> _PROBLEM_
Once the pictures are set aside, print the records that follow exactly as written.

> _Stored dataset items_
== Segment start ==

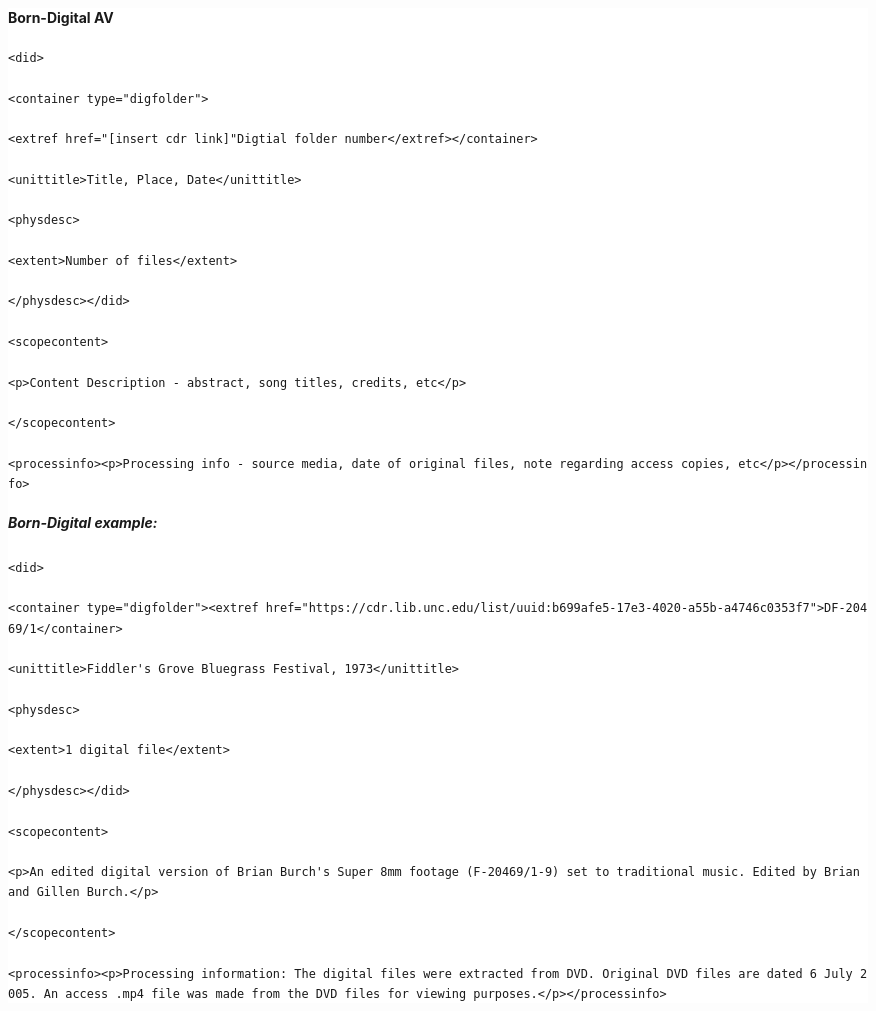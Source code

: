 #### Born-Digital AV

```
<did> 

<container type="digfolder"> 

<extref href="[insert cdr link]"Digtial folder number</extref></container> 

<unittitle>Title, Place, Date</unittitle> 

<physdesc> 

<extent>Number of files</extent> 

</physdesc></did> 

<scopecontent> 

<p>Content Description - abstract, song titles, credits, etc</p> 

</scopecontent> 

<processinfo><p>Processing info - source media, date of original files, note regarding access copies, etc</p></processinfo> 
```

##### Born-Digital example:

```
<did> 

<container type="digfolder"><extref href="https://cdr.lib.unc.edu/list/uuid:b699afe5-17e3-4020-a55b-a4746c0353f7">DF-20469/1</container> 

<unittitle>Fiddler's Grove Bluegrass Festival, 1973</unittitle> 

<physdesc> 

<extent>1 digital file</extent> 

</physdesc></did> 

<scopecontent> 

<p>An edited digital version of Brian Burch's Super 8mm footage (F-20469/1-9) set to traditional music. Edited by Brian and Gillen Burch.</p> 

</scopecontent> 

<processinfo><p>Processing information: The digital files were extracted from DVD. Original DVD files are dated 6 July 2005. An access .mp4 file was made from the DVD files for viewing purposes.</p></processinfo> 
```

== Segment end ==

> _RESPONSE_
Source code

: #### Born-Digital AV

```
<did> 

<container type="digfolder"> 

<extref href="[insert cdr link]"Digtial folder number</extref></container> 

<unittitle>Title, Place, Date</unittitle> 

<physdesc> 

<extent>Number of files</extent> 

</physdesc></did> 

<scopecontent> 

<p>Content Description - abstract, song titles, credits, etc</p> 

</scopecontent> 

<processinfo><p>Processing info - source media, date of original files, note regarding access copies, etc</p></processinfo> 
```

##### Born-Digital example:

```
<did> 

<container type="digfolder"><extref href="https://cdr.lib.unc.edu/list/uuid:b699afe5-17e3-4020-a55b-a4746c0353f7">DF-20469/1</container> 

<unittitle>Fiddler's Grove Bluegrass Festival, 1973</unittitle> 

<physdesc> 

<extent>1 digital file</extent> 

</physdesc></did> 

<scopecontent> 

<p>An edited digital version of Brian Burch's Super 8mm footage (F-20469/1-9) set to traditional music. Edited by Brian and Gillen Burch.</p> 

</scopecontent> 

<processinfo><p>Processing information: The digital files were extracted from DVD. Original DVD files are dated 6 July 2005. An access .mp4 file was made from the DVD files for viewing purposes.</p></processinfo> 
```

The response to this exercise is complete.